Domínio. \( x^2 - 3x > 0 \) e \( x+7 > 0 \). A primeira condição dá \( x < 0 \) ou \( x > 3 \); a segunda dá \( x > -7 \). Logo \( \mathcal{D} = (-7, 0) \cup (3, +\infty) \).

Resolução. Por injetividade: \( x^2 - 3x = x + 7 \Rightarrow x^2 - 4x - 7 = 0 \Rightarrow x = 2 \pm \sqrt{11} \).

Verificação. \( x_1 = 2+\sqrt{11} \approx 5{,}32 \in (3, +\infty) \): aceite. \( x_2 = 2-\sqrt{11} \approx -1{,}32 \in (-7, 0) \): aceite.

Conjunto solução: \( \{2-\sqrt{11},\; 2+\sqrt{11}\} \).


Exercício 6. Resolver \( (\log_2 x)^2 - 5\log_2 x + 6 = 0 \).

Domínio. \( \mathcal{D} = (0, +\infty) \).

Resolução. Seja \( t = \log_2 x \):

\[ t^2 - 5t + 6 = 0 \quad \Longrightarrow \quad t = 2 \;\text{ ou }\; t = 3. \]

\[ \log_2 x = 2 \Rightarrow x = 4, \qquad \log_2 x = 3 \Rightarrow x = 8. \]

Verificação. \( 4, 8 \in (0, +\infty) \). Ambas aceites.

Conjunto solução: \( \{4, 8\} \).


Exercício 7. Resolver \( \log_2 x + \log_4 x = 3 \).

Domínio. \( \mathcal{D} = (0, +\infty) \).

Resolução. \( \log_4 x = \dfrac{\log_2 x}{2} \). Seja \( t = \log_2 x \):

\[ t + \frac{t}{2} = 3 \quad \Longrightarrow \quad t = 2 \quad \Longrightarrow \quad x = 4. \]

Verificação. \( 4 \in (0, +\infty) \). Solução aceite.

Conjunto solução: \( \{4\} \).

Interpretação Gráfica

A interpretação gráfica das equações logarítmicas fornece uma visão qualitativa do número e da posição das soluções, complementando o tratamento analítico.

Resolver a equação \( \log_a f(x) = k \) equivale geometricamente a determinar as abscissas dos pontos de interseção do gráfico de \( y = \log_a f(x) \) com a reta horizontal \( y = k \). Como a função logarítmica é estritamente monótona, em cada subintervalo conexo do domínio no qual \( f \) é também estritamente monótona, a composição \( \log_a \circ f \) é igualmente monótona estrita, pelo que a equação admite no máximo uma solução em cada um desses intervalos. Este facto permite estabelecer a priori uma cota superior para o número de soluções, antes mesmo de efetuar qualquer cálculo.
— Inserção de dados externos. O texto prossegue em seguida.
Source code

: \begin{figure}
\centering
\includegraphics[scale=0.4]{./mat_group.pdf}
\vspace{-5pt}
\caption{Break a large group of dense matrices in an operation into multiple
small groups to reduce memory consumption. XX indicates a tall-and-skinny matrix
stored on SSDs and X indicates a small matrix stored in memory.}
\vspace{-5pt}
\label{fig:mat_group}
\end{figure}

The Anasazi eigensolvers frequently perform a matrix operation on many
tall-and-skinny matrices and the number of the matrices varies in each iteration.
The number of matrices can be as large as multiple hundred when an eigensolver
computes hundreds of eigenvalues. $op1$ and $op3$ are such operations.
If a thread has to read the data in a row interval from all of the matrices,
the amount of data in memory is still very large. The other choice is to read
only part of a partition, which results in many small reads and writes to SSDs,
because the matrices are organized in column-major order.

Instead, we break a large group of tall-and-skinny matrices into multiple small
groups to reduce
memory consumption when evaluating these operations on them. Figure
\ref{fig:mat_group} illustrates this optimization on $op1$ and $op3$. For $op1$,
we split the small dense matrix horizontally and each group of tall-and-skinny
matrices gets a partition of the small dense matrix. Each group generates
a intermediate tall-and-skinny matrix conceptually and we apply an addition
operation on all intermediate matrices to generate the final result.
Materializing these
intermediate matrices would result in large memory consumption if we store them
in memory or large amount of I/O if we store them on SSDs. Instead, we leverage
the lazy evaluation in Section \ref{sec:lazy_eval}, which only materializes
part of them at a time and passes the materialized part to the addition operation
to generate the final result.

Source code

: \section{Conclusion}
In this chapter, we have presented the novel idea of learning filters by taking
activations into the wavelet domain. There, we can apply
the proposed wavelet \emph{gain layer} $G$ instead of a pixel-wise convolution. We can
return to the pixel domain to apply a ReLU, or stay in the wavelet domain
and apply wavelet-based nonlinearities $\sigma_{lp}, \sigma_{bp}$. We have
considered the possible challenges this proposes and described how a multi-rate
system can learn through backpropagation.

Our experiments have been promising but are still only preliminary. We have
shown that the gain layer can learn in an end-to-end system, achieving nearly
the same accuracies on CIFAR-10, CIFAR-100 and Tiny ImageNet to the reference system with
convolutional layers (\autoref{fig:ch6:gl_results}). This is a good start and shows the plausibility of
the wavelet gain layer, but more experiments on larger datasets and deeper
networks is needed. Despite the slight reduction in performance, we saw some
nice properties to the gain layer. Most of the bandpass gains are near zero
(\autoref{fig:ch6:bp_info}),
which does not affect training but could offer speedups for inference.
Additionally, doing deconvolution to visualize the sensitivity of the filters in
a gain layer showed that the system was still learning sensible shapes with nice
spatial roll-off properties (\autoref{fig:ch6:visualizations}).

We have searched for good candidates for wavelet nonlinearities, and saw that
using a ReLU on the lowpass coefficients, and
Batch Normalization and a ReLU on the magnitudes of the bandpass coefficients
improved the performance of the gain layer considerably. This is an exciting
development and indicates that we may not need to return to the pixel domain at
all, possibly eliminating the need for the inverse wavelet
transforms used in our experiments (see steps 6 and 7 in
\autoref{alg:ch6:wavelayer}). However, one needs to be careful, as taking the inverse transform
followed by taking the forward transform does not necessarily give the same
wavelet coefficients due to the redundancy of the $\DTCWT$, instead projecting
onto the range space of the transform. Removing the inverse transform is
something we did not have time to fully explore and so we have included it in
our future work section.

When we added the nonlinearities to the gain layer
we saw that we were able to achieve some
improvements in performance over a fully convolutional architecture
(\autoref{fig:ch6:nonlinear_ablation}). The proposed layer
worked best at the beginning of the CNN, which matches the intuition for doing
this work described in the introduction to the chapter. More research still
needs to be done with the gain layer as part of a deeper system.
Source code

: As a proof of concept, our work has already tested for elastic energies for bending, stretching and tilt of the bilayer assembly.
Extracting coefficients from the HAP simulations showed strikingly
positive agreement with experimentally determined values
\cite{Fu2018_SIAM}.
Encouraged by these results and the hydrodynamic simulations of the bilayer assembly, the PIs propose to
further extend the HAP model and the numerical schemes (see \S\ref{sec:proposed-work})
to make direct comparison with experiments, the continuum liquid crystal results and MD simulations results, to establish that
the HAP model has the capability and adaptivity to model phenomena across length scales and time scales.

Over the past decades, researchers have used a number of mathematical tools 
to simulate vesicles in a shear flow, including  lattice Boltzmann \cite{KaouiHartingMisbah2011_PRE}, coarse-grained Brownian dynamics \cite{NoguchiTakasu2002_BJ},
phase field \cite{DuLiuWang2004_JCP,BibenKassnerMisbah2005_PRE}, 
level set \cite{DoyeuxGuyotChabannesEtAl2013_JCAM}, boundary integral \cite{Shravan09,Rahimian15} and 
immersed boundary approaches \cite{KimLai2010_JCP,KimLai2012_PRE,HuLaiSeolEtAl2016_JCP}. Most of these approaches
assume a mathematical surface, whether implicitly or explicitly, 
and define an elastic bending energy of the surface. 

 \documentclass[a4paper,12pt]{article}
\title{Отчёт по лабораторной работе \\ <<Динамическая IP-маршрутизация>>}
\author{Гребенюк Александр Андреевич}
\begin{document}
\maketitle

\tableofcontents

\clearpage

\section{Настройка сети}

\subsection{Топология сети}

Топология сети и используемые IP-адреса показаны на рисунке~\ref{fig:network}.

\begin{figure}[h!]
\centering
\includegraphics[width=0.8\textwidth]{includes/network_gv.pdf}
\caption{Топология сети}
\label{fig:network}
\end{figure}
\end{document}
Resolver \( \log_a f(x) = \log_a g(x) \) equivale, por sua vez, a encontrar os pontos em que os gráficos de \( y = \log_a f(x) \) e \( y = \log_a g(x) \) se intersectam. Esses pontos devem pertencer ao domínio comum \( \mathcal{D}_f \cap \mathcal{D}_g \) das duas funções; eventuais interseções fora desse domínio não correspondem a soluções da equação original.

A interpretação gráfica torna igualmente evidente por que razão as soluções espúrias não são soluções: correspondem a valores da incógnita para os quais um ou mais ramos do gráfico simplesmente não existem, dado que a função logarítmica não está definida fora de \( (0, +\infty) \). Uma solução espúria não é um ponto do gráfico: é um artefacto algébrico desprovido de conteúdo geométrico no âmbito da equação original.